President Obama has made his position clear on net neutrality and the American public agree, according to Morning Consult polling.
Almost two-thirds of registered voters share President Barack Obama’s view that the federal government should regulate internet service providers as utility companies, according to the Morning Consult poll. Sixty-five percent of respondents in the nationwide poll agreed with the statement: “Internet service providers, like Comcast, Time Warner, AT&T and Verizon, should be regulated as a utility with stricter regulations, like power companies or telephone companies.”
“We cannot allow Internet service providers (ISPs) to restrict the best access or to pick winners and losers in the online marketplace for services and ideas,” Obama said in a statement on Nov. 10. “I am asking the Federal Communications Commission (FCC) to answer the call of almost 4 million public comments, and implement the strongest possible rules to protect net neutrality.”
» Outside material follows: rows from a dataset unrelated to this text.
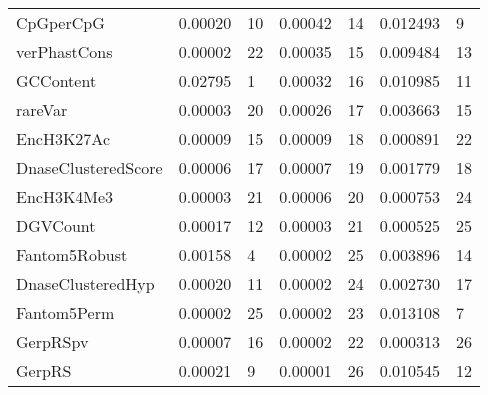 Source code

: \begin{tabular}{lll}
CpGperCpG           &        0.00020 &                   10 &            0.00042 &                       14 &       0.012493 &                    9 \\
verPhastCons        &        0.00002 &                   22 &            0.00035 &                       15 &       0.009484 &                   13 \\
GCContent           &        0.02795 &                    1 &            0.00032 &                       16 &       0.010985 &                   11 \\
rareVar             &        0.00003 &                   20 &            0.00026 &                       17 &       0.003663 &                   15 \\
EncH3K27Ac          &        0.00009 &                   15 &            0.00009 &                       18 &       0.000891 &                   22 \\
DnaseClusteredScore &        0.00006 &                   17 &            0.00007 &                       19 &       0.001779 &                   18 \\
EncH3K4Me3          &        0.00003 &                   21 &            0.00006 &                       20 &       0.000753 &                   24 \\
DGVCount            &        0.00017 &                   12 &            0.00003 &                       21 &       0.000525 &                   25 \\
Fantom5Robust       &        0.00158 &                    4 &            0.00002 &                       25 &       0.003896 &                   14 \\
DnaseClusteredHyp   &        0.00020 &                   11 &            0.00002 &                       24 &       0.002730 &                   17 \\
Fantom5Perm         &        0.00002 &                   25 &            0.00002 &                       23 &       0.013108 &                    7 \\
GerpRSpv            &        0.00007 &                   16 &            0.00002 &                       22 &       0.000313 &                   26 \\
GerpRS              &        0.00021 &                    9 &            0.00001 &                       26 &       0.010545 &                   12 \\
\bottomrule
\end{tabular}

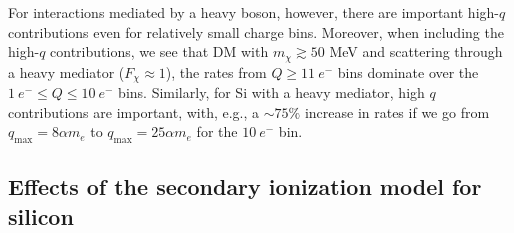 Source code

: \documentclass[
    prd, twocolumn, superscriptaddress, nofootinbib, amsmath, amssymb,
    aps, floatfix,preprintnumbers
]{revtex4-2}
\begin{document}
        For interactions mediated by a heavy boson, however, there are important high-$q$ contributions even for relatively small charge bins. Moreover, when including the high-$q$ contributions, we see that DM with $m_\chi \gtrsim 50$ MeV and scattering through a heavy mediator ($F_\chi \approx 1$), the rates from $Q \geq 11\ e^-$ bins dominate over the $1\ e^-\leq Q\leq 10\ e^-$ bins. Similarly, for Si with a heavy mediator, high $q$ contributions are important, with, e.g., a $\sim 75\%$ increase in rates if we go from $q_\mathrm{max} = 8\alpha m_e$ to $q_\mathrm{max} = 25\alpha m_e$ for the $10\ e^-$ bin.
    
    \subsection{Effects of the secondary ionization model for silicon}\label{subsec:second_ionization}
    
\end{document}
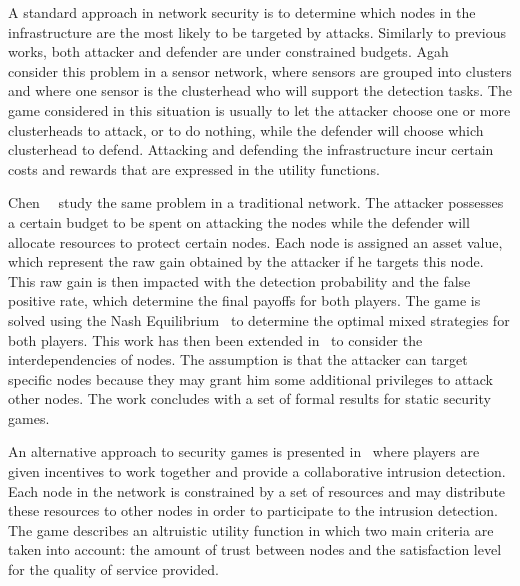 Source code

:  A standard approach in network security is to determine which nodes in the infrastructure are the most likely to be targeted by attacks. 
 Similarly to previous works, both attacker and defender are under constrained budgets.
 Agah~\etal~\cite{agah2004} consider this problem in a sensor network, where sensors are grouped into clusters and where one sensor is the clusterhead who will support the detection tasks.
 The game considered in this situation is usually to let the attacker choose one or more clusterheads to attack, or to do nothing, while the defender will choose which clusterhead to defend.
 Attacking and defending the infrastructure incur certain costs and rewards that are expressed in the utility functions.
 
 Chen~\etal~\cite{Chen2009} study the same problem in a traditional network. The attacker possesses a certain budget to be spent on attacking the nodes while the defender will allocate resources to protect certain nodes.
 Each node is assigned an asset value, which represent the raw gain obtained by the attacker if he targets this node.
 This raw gain is then impacted with the detection probability and the false positive rate, which determine the final payoffs for both players.
 The game is solved using the Nash Equilibrium~\cite{nasheq} to determine the optimal mixed strategies for both players.
 This work has then been extended in~\cite{interdep-ismail2017} to consider the interdependencies of nodes.
 The assumption is that the attacker can target specific nodes because they may grant him some additional privileges to attack other nodes.
 The work concludes with a set of formal results for static security games.
 
 An alternative approach to security games is presented in~\cite{Zhu2009b} where players are given incentives to work together and provide a collaborative intrusion detection.
 Each node in the network is constrained by a set of resources and may distribute these resources to other nodes in order to participate to the intrusion detection.
 The game describes an altruistic utility function in which two main criteria are taken into account: the amount of trust between nodes and the satisfaction level for the quality of service provided.

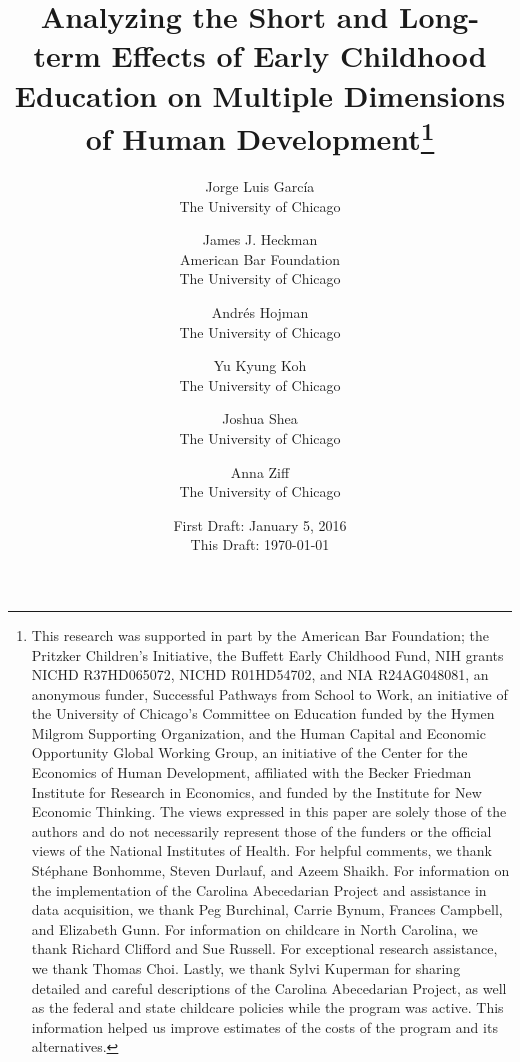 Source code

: 

% 


\title{\Large \textbf{Analyzing the Short and Long-term Effects of Early Childhood Education on Multiple Dimensions of Human Development}\thanks{This research was supported in part by the American Bar Foundation; the Pritzker Children's Initiative, the
Buffett Early Childhood Fund, NIH grants NICHD R37HD065072, NICHD R01HD54702, and NIA R24AG048081, an
anonymous funder, Successful Pathways from School to Work, an initiative of the University of Chicago's Committee
on Education funded by the Hymen Milgrom Supporting Organization, and the Human Capital and Economic
Opportunity Global Working Group, an initiative of the Center for the Economics of Human Development, affiliated with
the Becker Friedman Institute for Research in Economics, and funded by the Institute for New Economic Thinking. The
views expressed in this paper are solely those of the authors and do not necessarily represent those of the funders or
the official views of the National Institutes of Health. For helpful comments, we thank St\'{e}phane Bonhomme, Steven Durlauf, and Azeem Shaikh. For information on the implementation of the Carolina Abecedarian Project and assistance in data acquisition, we thank Peg Burchinal, Carrie Bynum, Frances Campbell, and Elizabeth Gunn. For information on childcare in North Carolina, we thank Richard Clifford and Sue Russell. For exceptional research assistance, we thank Thomas Choi. Lastly, we thank Sylvi Kuperman for sharing detailed and careful descriptions of the Carolina Abecedarian Project, as well as the federal and state childcare policies while the program was active. This information helped us improve estimates of the costs of the program and its alternatives.}}

\author{
Jorge Luis Garc\'{i}a\\
The University of Chicago \and
James J. Heckman \\
American Bar Foundation \\
The University of Chicago \and
Andr\'{e}s Hojman\\
The University of Chicago \and
Yu Kyung Koh \\ 
The University of Chicago \and
Joshua Shea \\
The University of Chicago \and
Anna Ziff \\ 
The University of Chicago}
\date{First Draft: January 5, 2016\\ This Draft: \today}
\maketitle

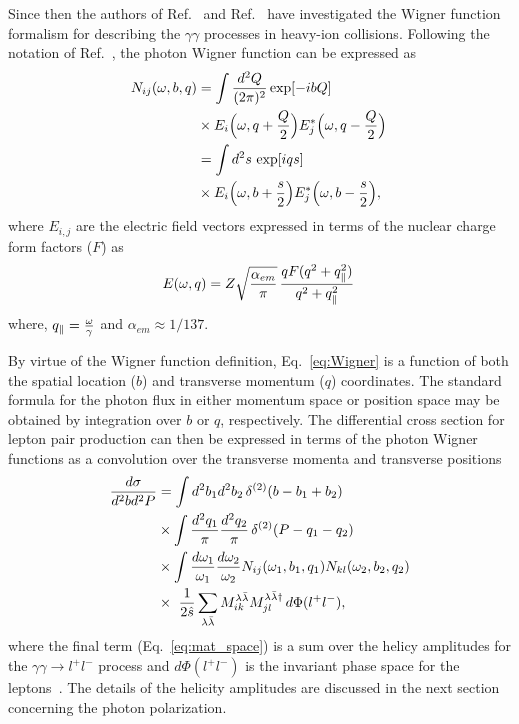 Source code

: \documentclass[twocolumn,epjc3]{svjour3}\sloppy
\begin{document}
Since then the authors of Ref.~\cite{kleinLeptonPairProduction2020a,Wang:2021kxm} and Ref.~\cite{klusek-gawendaCentralityDependenceDilepton2021} have investigated the Wigner function formalism for describing the $\gamma\gamma$ processes in heavy-ion collisions.
Following the notation of Ref.~\cite{klusek-gawendaCentralityDependenceDilepton2021}, the photon Wigner function can be expressed as
\begin{align}
  \begin{split}
    \label{eq:Wigner}
    N_{ij} (\omega,b,q) & = \int {d^2 Q \over (2 \pi)^2} \exp[-i b Q] \\ 
    & \times E_i \Big(\omega, q + {Q \over 2} \Big) E^*_j \Big(\omega, q - {Q \over 2} \Big) \, 
    \\
    & = \int d^2s \,  \exp[i q s] \\ 
    & \times E_i \Big(\omega, b + {s \over 2} \Big) E^*_j \Big(\omega, b - {s \over 2} \Big),
  \end{split}
\end{align}
where $E_{i,j}$ are the electric field vectors expressed in terms of the nuclear charge form factors ($F$) as
\begin{eqnarray}
    E (\omega,q) = Z \sqrt{\frac{\alpha_{em}}{\pi}} \,  {q F(q^2+q^2_\parallel) \over q^2 + q^2_\parallel} \,
\end{eqnarray}
where, $q_\parallel = {\omega \over \gamma}$ and $\alpha_{em}\approx 1/137$.

By virtue of the Wigner function definition, Eq.~\ref{eq:Wigner} is a function of both the spatial location ($b$) and transverse momentum ($q$) coordinates.
The standard formula for the photon flux in either momentum space or position space may be obtained by integration over $b$ or $q$, respectively. The differential cross section for lepton pair production can then be expressed in terms of the photon Wigner functions as a convolution over the transverse momenta and transverse positions~\cite{klusek-gawendaCentralityDependenceDilepton2021}
\begin{equation}
    \begin{split}
        \label{eq:mat_space}
        {d\sigma \over d^2b d^2P} &= \int d^2b_1 d^2b_2 \, \delta^{(2)}(b-b_1 + b_2)  \\
        &\times \int {d^2q_1 \over \pi} {d^2q_2 \over \pi} \, \delta^{(2)}(P-q_1 - q_2) \\
        &\times
        \int {d \omega_1 \over \omega_1} {d \omega_2 \over \omega_2} N_{ij} (\omega_1,b_1,q_1) N_{kl} (\omega_2,b_2,q_2)   \\ 
        &\times \, \, {1 \over 2 \hat s} \sum_{\lambda \bar \lambda} M^{\lambda \bar \lambda}_{ik} M^{\lambda \bar \lambda \dagger}_{jl} \, d\Phi(l^+ l^-),
    \end{split}
\end{equation}
where the final term (Eq.~\ref{eq:mat_space}) is a sum over the helicy amplitudes for the $\gamma\gamma \rightarrow l^+l^-$ process and $d\Phi(l^+ l^-)$ is the invariant phase space for the leptons~\cite{klusek-gawendaCentralityDependenceDilepton2021}. The details of the helicity amplitudes are discussed in the next section concerning the photon polarization.
\end{document}
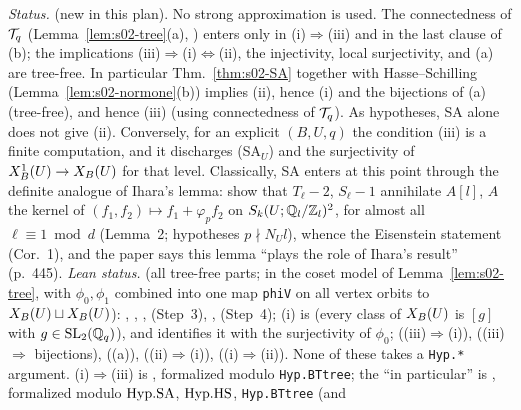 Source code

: \begin{sloppypar}\noindent\emph{Status.} \stproved{} (new in this plan). No strong approximation is used. The connectedness of $\mathcal{T}_q$
(Lemma~\ref{lem:s02-tree}(a), \stcited) enters only in (i)$\Rightarrow$(iii) and in the last clause of (b); the implications
(iii)$\Rightarrow$(i)$\Leftrightarrow$(ii), the injectivity, local surjectivity, and (a) are tree-free.
In particular Thm.~\ref{thm:s02-SA} together with Hasse--Schilling (Lemma~\ref{lem:s02-normone}(b)) implies (ii), hence (i) and the
bijections of (a) (tree-free), and hence (iii) (using connectedness of $\mathcal{T}_q$). As hypotheses, SA alone does not give (ii).
Conversely, for an explicit $(B,U,q)$ the condition (iii) is a finite computation, and it discharges (SA$_U$) and the surjectivity
of $X^1_B(U)\to X_B(U)$ for that level. Classically, SA enters at this point through the definite analogue of Ihara's lemma:
 show that $T_\ell-2$, $S_\ell-1$ annihilate $A[l]$, $A$ the kernel of
$(f_1,f_2)\mapsto f_1+\varphi_pf_2$ on $S_k(U;\mathbb{Q}_l/\mathbb{Z}_l)^2$, for almost all $\ell\equiv1\bmod d$ (Lemma~2; hypotheses $p\nmid N_U l$), whence the Eisenstein statement (Cor.~1), and the paper says this lemma ``plays the role of Ihara's result'' (p.~445).
\emph{Lean status.} \stformal{} (all tree-free parts; in the coset model of Lemma~\ref{lem:s02-tree}, with $\phi_0,\phi_1$ combined
into one map \texttt{phiV} on all vertex orbits to $X_B(U)\sqcup X_B(U)$):
, ,
,  (Step~3),
,  (Step~4);
(i) is  (every class of $X_B(U)$ is $[g]$ with $g\in\mathrm{SL}_2(\mathbb{Q}_q)$), and
 identifies it with the surjectivity of $\phi_0$;
 ((iii)$\Rightarrow$(i)),
 ((iii)$\Rightarrow$ bijections),
 ((a)),  ((ii)$\Rightarrow$(i)),
 ((i)$\Rightarrow$(ii)). None of these takes a \texttt{Hyp.*} argument.
(i)$\Rightarrow$(iii) is , formalized modulo \texttt{Hyp.BTtree}; the ``in particular''
is , formalized modulo $\mathrm{Hyp.SA}$, $\mathrm{Hyp.HS}$, \texttt{Hyp.BTtree} (and

\end{sloppypar}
Support for internet regulations even crossed party lines. While 72 percent of Democrats backed tighter regs, independents were a close second at 66 percent, followed by 58 percent of Republicans.
Right-leaning tech experts, who do not support regulating the industry as a utility, say a new messaging approach could sway public opinion in the opposite direction.
“Public utilities provide the same services they always have,” said Richard Bennett, a visiting fellow at the American Enterprise Institute’s Center for Internet, Communications, and Technology Policy. “Broadband has been doubling essentially every three years. When you think about it like that, people may have a different reaction.”
Party affiliation wasn’t the only factor contributing to support for more regulation. Age also played a significant role, with support increasing among older groups.
“Older people grew up where utility regulation was the norm,” said James Gattuso, a senior research fellow in regulatory policy for the Heritage Foundation. “Younger voters are not used to industries that are heavily regulated and may not trust them as much.”
Despite strong voter backing for a change in rules that govern the internet, ISPs warn that consumers better be careful about what they wish for.
“The problem with Title II regulations isn’t about net neutrality,” said Brian Dietz, vice president of communications and digital strategy at the National Cable and Telecommunications Association. “It’s about all of the consequences like internet taxation,” he said, “and rules that were never intended for the internet.”
The Federal Communications Commission was expected to announce its net neutrality rules before the end of the year, but the independent regulatory agency has postponed its decision until sometime in 2015.
In the meantime, the delay gives both proponents and opponents more time to hone their messages in hopes of swaying voter opinions.
The poll was conducted from Nov. 13 through Nov. 16 among a national sample of 1,811 registered voters. Results from the full survey have a margin of error of plus or minus 2.3 percentage points.